WHAT YOU WILL DO
If a line of the records contains the word "time", list it.

[Records excerpted from a collection]

+ + + + + + +

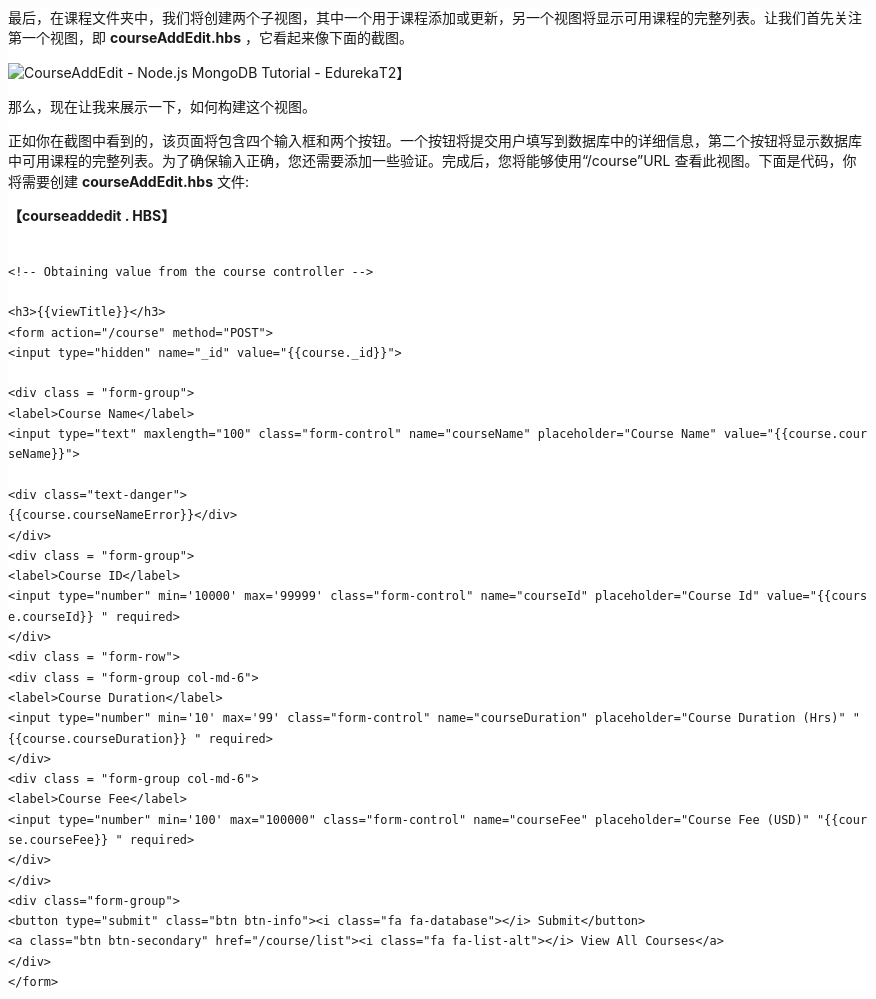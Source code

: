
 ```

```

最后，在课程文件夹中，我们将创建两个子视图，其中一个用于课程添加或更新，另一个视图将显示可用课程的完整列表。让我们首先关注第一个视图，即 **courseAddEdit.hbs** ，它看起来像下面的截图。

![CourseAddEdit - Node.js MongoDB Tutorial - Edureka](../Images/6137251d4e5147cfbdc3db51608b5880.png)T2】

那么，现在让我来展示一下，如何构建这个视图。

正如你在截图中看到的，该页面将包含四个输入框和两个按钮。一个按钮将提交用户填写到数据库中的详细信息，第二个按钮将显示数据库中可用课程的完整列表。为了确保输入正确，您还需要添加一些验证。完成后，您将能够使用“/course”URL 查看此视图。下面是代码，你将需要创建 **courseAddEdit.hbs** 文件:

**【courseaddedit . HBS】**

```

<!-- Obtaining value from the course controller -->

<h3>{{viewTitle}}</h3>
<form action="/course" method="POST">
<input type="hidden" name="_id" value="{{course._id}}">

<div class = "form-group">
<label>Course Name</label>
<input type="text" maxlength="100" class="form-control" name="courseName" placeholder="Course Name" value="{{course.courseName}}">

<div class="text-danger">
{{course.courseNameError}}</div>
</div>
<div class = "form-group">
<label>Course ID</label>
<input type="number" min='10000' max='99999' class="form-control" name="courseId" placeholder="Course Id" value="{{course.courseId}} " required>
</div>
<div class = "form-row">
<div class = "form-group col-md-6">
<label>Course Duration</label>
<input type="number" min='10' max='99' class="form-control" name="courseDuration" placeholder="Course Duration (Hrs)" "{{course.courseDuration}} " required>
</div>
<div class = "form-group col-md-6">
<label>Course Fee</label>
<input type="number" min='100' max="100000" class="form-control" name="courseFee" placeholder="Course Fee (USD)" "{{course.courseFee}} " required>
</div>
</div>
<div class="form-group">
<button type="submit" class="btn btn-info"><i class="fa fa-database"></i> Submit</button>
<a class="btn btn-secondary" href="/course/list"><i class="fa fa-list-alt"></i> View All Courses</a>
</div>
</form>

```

+ + + + + + +

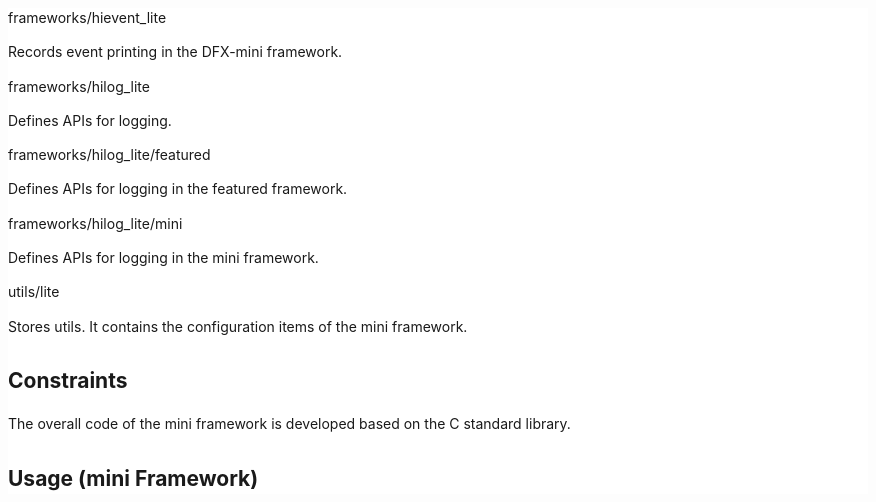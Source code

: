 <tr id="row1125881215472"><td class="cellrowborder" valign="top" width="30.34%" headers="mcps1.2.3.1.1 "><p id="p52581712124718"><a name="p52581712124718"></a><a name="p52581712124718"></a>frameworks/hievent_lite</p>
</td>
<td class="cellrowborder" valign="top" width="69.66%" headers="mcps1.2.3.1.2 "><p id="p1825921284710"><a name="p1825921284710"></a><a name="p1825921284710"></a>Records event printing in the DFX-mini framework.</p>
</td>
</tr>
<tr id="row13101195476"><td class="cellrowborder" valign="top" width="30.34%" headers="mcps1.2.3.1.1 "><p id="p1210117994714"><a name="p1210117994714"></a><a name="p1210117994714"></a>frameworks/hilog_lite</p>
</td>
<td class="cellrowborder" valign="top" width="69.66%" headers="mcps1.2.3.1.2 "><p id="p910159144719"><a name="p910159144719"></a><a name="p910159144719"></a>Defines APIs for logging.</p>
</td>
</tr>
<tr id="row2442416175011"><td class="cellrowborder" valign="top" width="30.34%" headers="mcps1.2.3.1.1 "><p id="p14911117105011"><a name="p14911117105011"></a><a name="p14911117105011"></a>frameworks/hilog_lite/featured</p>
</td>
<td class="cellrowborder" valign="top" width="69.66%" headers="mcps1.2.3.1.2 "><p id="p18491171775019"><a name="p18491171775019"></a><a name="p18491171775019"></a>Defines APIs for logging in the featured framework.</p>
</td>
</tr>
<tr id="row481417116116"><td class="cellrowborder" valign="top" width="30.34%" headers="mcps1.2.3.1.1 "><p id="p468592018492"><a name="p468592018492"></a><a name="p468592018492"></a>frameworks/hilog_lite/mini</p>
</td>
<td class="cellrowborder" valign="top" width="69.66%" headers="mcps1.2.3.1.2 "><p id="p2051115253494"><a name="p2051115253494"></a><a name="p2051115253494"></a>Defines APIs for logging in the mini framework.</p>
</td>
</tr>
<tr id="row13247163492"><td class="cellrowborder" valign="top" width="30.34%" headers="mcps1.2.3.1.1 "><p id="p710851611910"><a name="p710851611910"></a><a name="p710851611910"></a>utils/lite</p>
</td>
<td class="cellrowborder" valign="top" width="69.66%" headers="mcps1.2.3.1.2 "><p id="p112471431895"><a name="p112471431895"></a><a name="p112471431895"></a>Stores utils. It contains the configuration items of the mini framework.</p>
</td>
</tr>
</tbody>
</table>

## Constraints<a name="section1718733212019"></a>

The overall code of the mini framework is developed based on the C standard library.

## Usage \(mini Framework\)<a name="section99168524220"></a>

+ + + + + + +

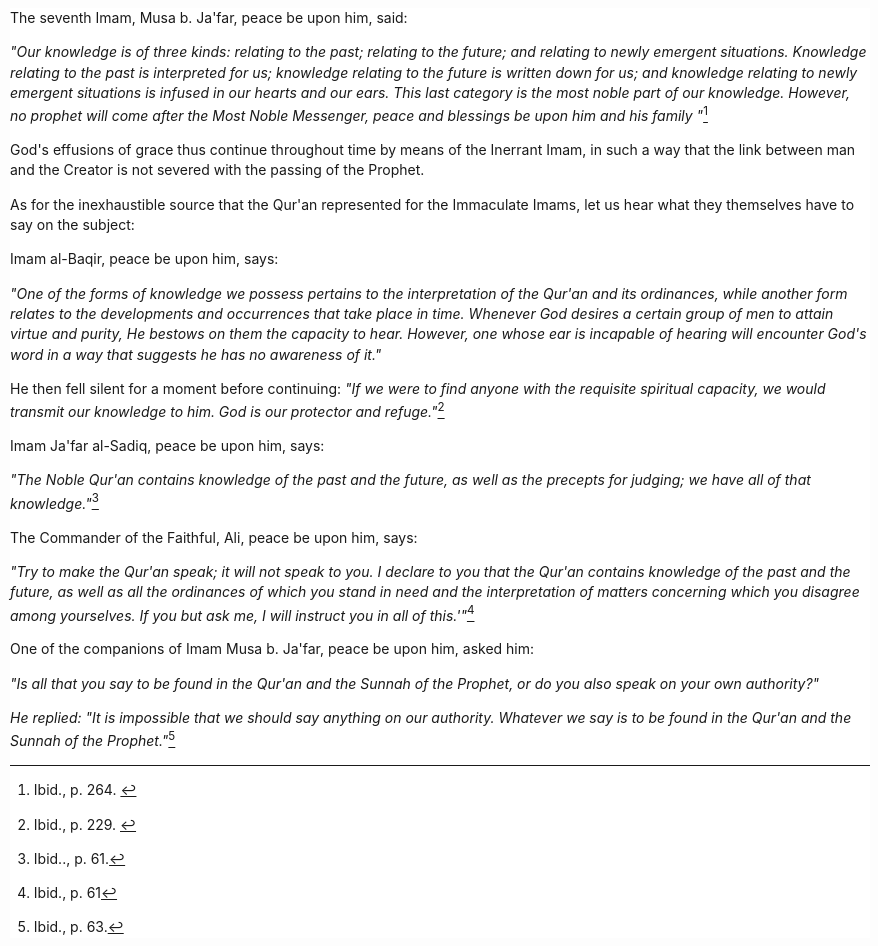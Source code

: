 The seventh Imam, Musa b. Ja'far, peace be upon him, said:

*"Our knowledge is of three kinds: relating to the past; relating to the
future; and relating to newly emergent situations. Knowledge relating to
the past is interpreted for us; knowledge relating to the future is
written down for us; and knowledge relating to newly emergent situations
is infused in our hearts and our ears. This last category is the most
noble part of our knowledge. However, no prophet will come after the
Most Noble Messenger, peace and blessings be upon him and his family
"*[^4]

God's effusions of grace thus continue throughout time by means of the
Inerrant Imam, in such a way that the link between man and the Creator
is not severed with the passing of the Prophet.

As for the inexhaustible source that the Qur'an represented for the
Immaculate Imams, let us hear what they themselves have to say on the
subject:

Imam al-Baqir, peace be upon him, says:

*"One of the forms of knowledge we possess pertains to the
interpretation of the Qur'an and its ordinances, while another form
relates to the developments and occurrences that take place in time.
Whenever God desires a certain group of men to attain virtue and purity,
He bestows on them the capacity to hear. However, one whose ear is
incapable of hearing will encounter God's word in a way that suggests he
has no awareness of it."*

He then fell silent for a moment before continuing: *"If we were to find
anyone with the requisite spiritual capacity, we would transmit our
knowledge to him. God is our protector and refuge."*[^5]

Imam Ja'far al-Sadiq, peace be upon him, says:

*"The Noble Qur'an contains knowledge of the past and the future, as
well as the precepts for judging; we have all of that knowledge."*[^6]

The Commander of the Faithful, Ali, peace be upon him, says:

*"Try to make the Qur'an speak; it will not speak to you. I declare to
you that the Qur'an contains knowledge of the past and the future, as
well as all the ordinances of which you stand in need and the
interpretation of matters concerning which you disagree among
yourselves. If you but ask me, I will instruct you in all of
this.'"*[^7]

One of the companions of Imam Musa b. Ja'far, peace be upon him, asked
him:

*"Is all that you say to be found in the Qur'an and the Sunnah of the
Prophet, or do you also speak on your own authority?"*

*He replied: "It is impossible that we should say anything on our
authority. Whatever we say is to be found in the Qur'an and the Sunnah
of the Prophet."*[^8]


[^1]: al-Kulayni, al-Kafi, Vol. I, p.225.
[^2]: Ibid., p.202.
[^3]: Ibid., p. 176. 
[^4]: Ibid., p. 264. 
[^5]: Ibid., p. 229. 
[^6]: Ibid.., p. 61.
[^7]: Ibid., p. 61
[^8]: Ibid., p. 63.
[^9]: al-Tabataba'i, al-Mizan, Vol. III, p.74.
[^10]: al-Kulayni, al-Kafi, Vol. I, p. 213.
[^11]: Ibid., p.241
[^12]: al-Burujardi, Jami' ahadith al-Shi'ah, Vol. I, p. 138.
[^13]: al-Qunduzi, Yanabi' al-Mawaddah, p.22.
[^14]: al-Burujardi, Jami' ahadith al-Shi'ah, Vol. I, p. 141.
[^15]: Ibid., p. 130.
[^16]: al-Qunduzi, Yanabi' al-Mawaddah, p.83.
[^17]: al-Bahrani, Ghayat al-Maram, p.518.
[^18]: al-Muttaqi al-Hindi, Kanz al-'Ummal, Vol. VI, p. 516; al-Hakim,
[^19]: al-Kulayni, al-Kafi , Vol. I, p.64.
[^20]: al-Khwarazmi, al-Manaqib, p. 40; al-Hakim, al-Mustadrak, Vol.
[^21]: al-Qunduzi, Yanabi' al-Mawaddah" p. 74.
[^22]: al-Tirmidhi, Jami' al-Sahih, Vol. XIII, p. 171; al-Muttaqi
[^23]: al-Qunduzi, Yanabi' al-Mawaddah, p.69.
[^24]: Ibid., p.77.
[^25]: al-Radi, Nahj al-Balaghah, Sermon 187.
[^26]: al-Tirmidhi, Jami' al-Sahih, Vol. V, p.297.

+ + + + + + +

TASK OUTPUT
God's effusions of grace thus continue throughout time by means of the
relates to the developments and occurrences that take place in time.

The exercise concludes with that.